Posted on 26 Jun 07 in
Life and love
As to the Government's recent moves to try to end abuse of children in remote Aboriginal communities, I entriely agree with the
Australian Financial Review in its Editorial of 25 Jun 07
Bold move to address a national disgrace
There are certain events had crossed the line for John Howard. One was the Port Arthur massacre. A decade on it is the sexual abuse of Aboriginal children. In each case he has acted with surprising passion -- the first driven by shock, and the latest by impatience.
The Prime Minister plans sweeping legislation for remote Aboriginal communities in the Northern Territory that bans alcohol and pornography, requires medical checks for children and lifts the police presence. Half of welfare payments for families may be retained for food and household needs, and the permit system that restricts entry of non-indigenous people into about 60 remote communities will in large measure be scrapped as the Commonwealth unilaterally takes a five-year leasehold over the sites.
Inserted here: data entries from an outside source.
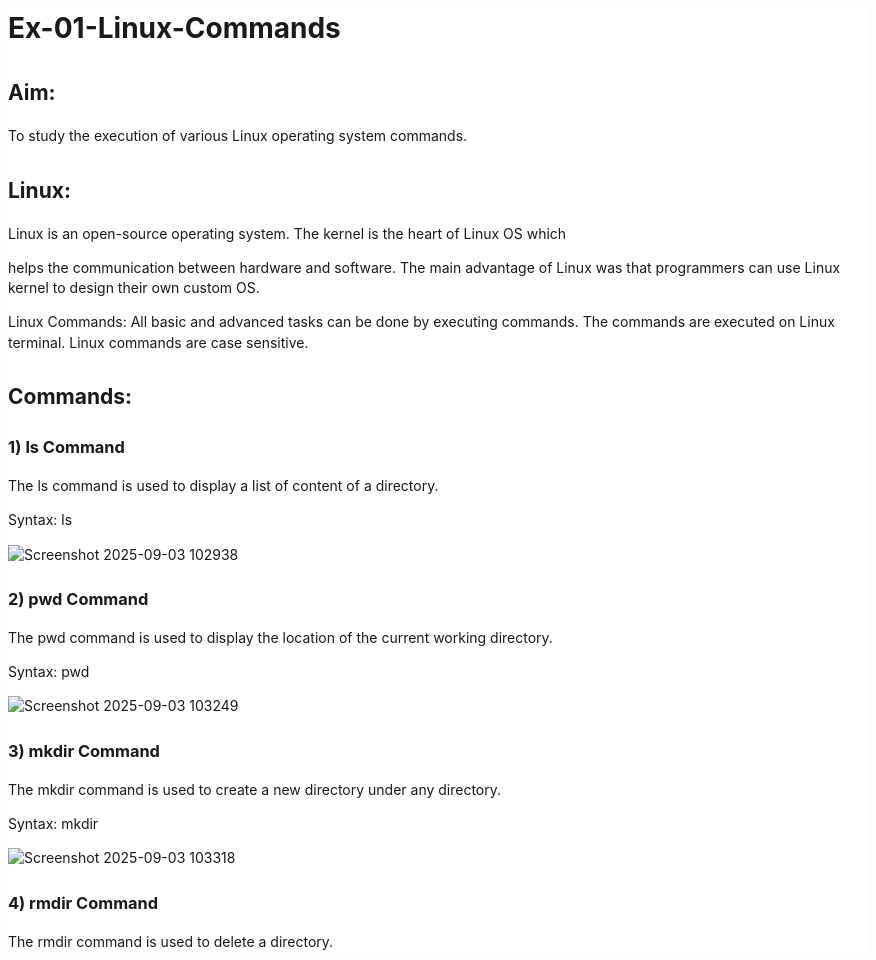 # Ex-01-Linux-Commands


## Aim:

To study the execution of various Linux operating system commands.

## Linux:

Linux is an open-source operating system. The kernel is the heart of Linux OS which
 
helps the communication between hardware and software. The main advantage of Linux was that programmers can use Linux kernel to design their own custom OS.

Linux Commands:
All basic and advanced tasks can be done by executing commands. The commands are executed on Linux terminal. Linux commands are case sensitive.


## Commands:

### 1)	ls Command

The ls command is used to display a list of content of a directory.

 Syntax: ls<br>
 
 <img width="939" height="65" alt="Screenshot 2025-09-03 102938" src="https://github.com/user-attachments/assets/624ae863-335c-487d-9ebd-8b3a29f47d50" />



### 2)	pwd Command

The pwd command is used to display the location of the current working directory.

Syntax: pwd<br>

<img width="937" height="62" alt="Screenshot 2025-09-03 103249" src="https://github.com/user-attachments/assets/ddf259ca-45df-4a3f-81ef-7337ffbd638d" />


 
### 3)	mkdir Command

The mkdir command is used to create a new directory under any directory.

Syntax: mkdir <directory name><br>

<img width="940" height="49" alt="Screenshot 2025-09-03 103318" src="https://github.com/user-attachments/assets/1db4be74-84c5-4aa2-adca-2cf281b69ce7" />



### 4)	rmdir Command

The rmdir command is used to delete a directory.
Indigenous Affairs Minister Mal Brough harnessed Mr Howard's energy so well that the ALP was co-opted in its wake. Mr Rudd has proposed a bipartisan "war cabinet" to achieve a rapid result on the chronic issue of Aboriginal social dysfunction in remote communities, which has meant childhood assault, rape and neglect are commonplace. Jibes that the plan is racist and undermines customary law miss the wood for the trees.
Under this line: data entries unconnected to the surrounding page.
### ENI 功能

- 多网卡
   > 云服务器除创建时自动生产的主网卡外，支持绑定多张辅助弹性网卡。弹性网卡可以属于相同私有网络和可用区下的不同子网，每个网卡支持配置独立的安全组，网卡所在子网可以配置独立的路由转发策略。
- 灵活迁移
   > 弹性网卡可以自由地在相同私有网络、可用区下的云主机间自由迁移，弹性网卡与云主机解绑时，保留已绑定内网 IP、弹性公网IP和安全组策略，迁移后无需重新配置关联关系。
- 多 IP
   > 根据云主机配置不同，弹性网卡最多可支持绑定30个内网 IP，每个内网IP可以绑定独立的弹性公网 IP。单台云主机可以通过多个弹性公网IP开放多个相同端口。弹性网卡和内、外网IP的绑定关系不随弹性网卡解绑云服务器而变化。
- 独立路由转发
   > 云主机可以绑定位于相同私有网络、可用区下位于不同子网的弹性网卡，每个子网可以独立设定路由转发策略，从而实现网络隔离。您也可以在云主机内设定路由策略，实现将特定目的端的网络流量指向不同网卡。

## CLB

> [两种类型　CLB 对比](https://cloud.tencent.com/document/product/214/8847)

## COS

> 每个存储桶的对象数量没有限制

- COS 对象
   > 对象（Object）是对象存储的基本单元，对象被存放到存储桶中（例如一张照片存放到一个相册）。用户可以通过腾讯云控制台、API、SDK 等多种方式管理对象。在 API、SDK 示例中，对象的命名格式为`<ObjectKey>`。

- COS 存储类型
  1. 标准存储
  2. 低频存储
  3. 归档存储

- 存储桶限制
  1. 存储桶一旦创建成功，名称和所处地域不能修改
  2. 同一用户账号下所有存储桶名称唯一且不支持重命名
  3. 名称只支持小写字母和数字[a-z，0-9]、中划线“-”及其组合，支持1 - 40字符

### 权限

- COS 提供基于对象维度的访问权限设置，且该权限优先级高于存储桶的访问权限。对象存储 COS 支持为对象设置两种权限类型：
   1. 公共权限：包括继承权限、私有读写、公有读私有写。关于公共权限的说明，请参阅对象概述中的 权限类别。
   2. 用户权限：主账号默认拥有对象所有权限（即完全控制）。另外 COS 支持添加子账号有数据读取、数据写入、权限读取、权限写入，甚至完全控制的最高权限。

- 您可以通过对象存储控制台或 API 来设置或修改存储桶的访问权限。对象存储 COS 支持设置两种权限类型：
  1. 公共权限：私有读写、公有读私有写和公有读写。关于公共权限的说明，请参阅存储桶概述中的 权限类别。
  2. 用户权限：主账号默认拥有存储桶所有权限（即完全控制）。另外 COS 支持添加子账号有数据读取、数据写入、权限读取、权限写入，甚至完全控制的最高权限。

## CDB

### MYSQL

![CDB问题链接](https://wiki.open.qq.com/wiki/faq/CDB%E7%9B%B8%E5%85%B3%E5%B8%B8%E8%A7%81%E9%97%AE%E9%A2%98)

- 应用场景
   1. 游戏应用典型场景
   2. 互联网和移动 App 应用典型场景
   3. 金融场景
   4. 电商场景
Neglect of Aboriginal health is a national disgrace that must be worn by government's current and past, state and federal, Labor and coalition. Well-meaning policies have allowed dithering to replace action. So-called self-determination has largely delivered bureaucratic neglect instead of empowerment. And the resultant chaos has spawned a generation of people without motivation and personal responsibility. One of the PM's mantras, mutual obligation, has been further popularised by Cape York Aboriginal leader Noel Pearson.
But there are many risks in delivering this still-embryonic venture. Removing alcohol from communities doesn't cure a addiction. Requiring school attendance demands that schools be properly resourced. Without careful assistance some communities will banish through urban drift, and layers of poverty and disadvantage will be multiplied. And the communities themselves must be engaged. The activity and goodwill generated by this policy shift must not be allowed to be diverted into either frenzy or a nanny state, but into practical applications that could aboriginal children and childhood.
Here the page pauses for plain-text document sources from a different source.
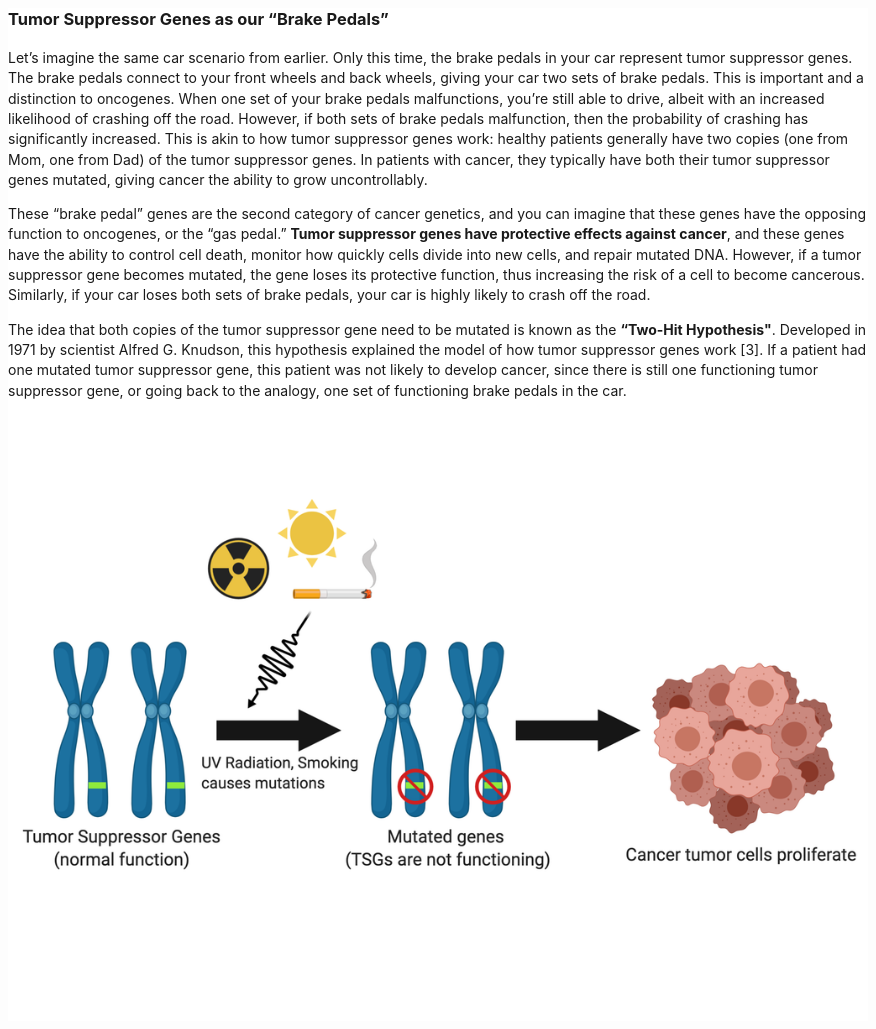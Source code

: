 

 ### Tumor Suppressor Genes as our “Brake Pedals”
  
Let’s imagine the same car scenario from earlier. Only this time, the brake pedals in your car represent tumor suppressor genes. The brake pedals connect to your front wheels and back wheels, giving your car two sets of brake pedals. This is important and a distinction to oncogenes. When one set of your brake pedals malfunctions, you’re still able to drive, albeit with an increased likelihood of crashing off the road. However, if both sets of brake pedals malfunction, then the probability of crashing has significantly increased. This is akin to how tumor suppressor genes work: healthy patients generally have two copies (one from Mom, one from Dad) of the tumor suppressor genes. In patients with cancer, they typically have both their tumor suppressor genes mutated, giving cancer the ability to grow uncontrollably. 

These “brake pedal” genes are the second category of cancer genetics, and you can imagine that these genes have the opposing function to oncogenes, or the “gas pedal.” **Tumor suppressor genes have protective effects against cancer**, and these genes have the ability to control cell death, monitor how quickly cells divide into new cells, and repair mutated DNA. However, if a tumor suppressor gene becomes mutated, the gene loses its protective function, thus increasing the risk of a cell to become cancerous. Similarly, if your car loses both sets of brake pedals, your car is highly likely to crash off the road.

 
The idea that both copies of the tumor suppressor gene need to be mutated is known as the **“Two-Hit Hypothesis"**. Developed in 1971 by scientist Alfred G. Knudson, this hypothesis explained the model of how tumor suppressor genes work [3]. If a patient had one mutated tumor suppressor gene, this patient was not likely to develop cancer, since there is still one functioning tumor suppressor gene, or going back to the analogy, one set of functioning brake pedals in the car.

![Tumor Suppressor Genes Mutate to Cause Cancer](./images/Tumor%20suppressor%20genes.png)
Exactly so. I have a few things to add.
1. Some of the communities are worried about loss of autonomy and lack of consultation. In my view, a community -- no matter how disadvantaged, no matter how under resourced -- that cannot protect its children from rape and abuse by its own people, no longer merits recognition as an autonomous community. If that means paternalism, so be it.
2. Regardless of whether one is from a privileged background or a member of a deeply oppressed people, no excuse can be accepted for abuse of children -- none, not any.
3. Culture is not a god. And if it keeps people in poverty and allows the rape of children, it is a demonic idol, worthy of being smashed. If one's culture is a bondage, then change the culture, or walk away from it.
4. I worry that, as he did with the Port Arthur incident and the Tampa incident, Mr Howard may take the high ground of moral outrage all the way to an undeserved election victory.